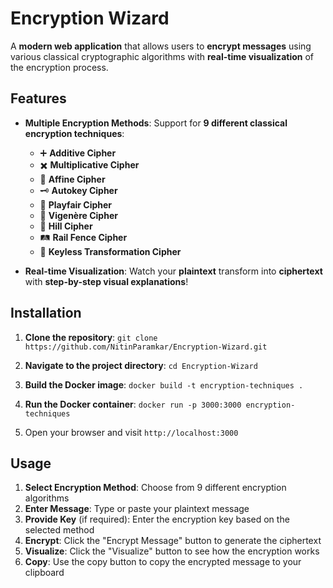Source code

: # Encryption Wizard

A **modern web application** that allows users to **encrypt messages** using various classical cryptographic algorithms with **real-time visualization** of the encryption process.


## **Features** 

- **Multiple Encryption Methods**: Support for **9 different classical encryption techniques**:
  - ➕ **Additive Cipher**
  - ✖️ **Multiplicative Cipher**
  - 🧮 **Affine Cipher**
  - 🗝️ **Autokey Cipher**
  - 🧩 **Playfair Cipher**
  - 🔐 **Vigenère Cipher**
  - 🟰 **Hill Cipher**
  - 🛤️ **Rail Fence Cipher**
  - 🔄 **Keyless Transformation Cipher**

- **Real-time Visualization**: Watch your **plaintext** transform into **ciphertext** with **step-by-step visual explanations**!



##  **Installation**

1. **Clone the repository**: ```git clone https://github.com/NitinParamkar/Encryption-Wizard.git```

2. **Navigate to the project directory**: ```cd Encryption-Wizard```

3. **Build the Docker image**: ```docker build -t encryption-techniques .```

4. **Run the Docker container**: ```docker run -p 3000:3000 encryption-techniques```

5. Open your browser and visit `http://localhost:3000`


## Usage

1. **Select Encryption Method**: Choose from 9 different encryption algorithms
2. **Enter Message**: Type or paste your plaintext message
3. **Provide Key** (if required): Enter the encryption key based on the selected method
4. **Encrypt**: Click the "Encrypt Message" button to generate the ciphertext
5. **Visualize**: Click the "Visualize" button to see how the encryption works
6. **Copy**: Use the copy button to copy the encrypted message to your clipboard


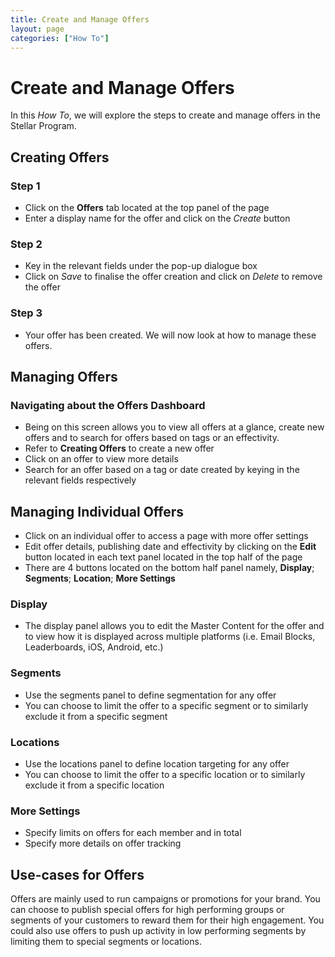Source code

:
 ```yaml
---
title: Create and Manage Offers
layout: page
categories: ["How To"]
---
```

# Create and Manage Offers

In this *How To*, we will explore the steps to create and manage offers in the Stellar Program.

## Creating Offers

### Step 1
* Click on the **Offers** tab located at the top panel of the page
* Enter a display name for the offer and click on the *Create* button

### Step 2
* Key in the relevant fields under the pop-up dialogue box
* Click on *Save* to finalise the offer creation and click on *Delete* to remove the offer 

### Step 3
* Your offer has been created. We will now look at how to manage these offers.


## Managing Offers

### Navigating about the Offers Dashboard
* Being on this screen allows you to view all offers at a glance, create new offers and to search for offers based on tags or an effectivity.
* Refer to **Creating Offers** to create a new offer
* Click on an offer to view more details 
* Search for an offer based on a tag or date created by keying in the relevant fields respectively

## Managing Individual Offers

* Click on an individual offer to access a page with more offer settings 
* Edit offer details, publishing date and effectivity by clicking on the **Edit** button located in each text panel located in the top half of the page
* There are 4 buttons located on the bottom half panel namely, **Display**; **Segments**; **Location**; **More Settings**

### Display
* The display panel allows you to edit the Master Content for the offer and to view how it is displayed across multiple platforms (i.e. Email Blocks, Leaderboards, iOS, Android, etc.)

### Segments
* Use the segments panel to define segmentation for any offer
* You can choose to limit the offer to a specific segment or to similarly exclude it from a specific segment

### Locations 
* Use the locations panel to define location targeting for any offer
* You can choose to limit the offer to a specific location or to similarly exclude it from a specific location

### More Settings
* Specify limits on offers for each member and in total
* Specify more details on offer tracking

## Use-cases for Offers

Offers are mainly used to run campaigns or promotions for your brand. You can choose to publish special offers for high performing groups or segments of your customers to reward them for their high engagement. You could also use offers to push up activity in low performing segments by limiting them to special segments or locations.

━━━━

| Your goal |
Produce a word-for-word copy of everything above from the line holding "- **Real-time Visualization**: Watch" down to the line holding "4. **Encrypt**: Click", with both of those lines kept.

| Your solution |
- **Real-time Visualization**: Watch your **plaintext** transform into **ciphertext** with **step-by-step visual explanations**!



##  **Installation**

1. **Clone the repository**: ```git clone https://github.com/NitinParamkar/Encryption-Wizard.git```

2. **Navigate to the project directory**: ```cd Encryption-Wizard```

3. **Build the Docker image**: ```docker build -t encryption-techniques .```

4. **Run the Docker container**: ```docker run -p 3000:3000 encryption-techniques```

5. Open your browser and visit `http://localhost:3000`


## Usage

1. **Select Encryption Method**: Choose from 9 different encryption algorithms
2. **Enter Message**: Type or paste your plaintext message
3. **Provide Key** (if required): Enter the encryption key based on the selected method
4. **Encrypt**: Click the "Encrypt Message" button to generate the ciphertext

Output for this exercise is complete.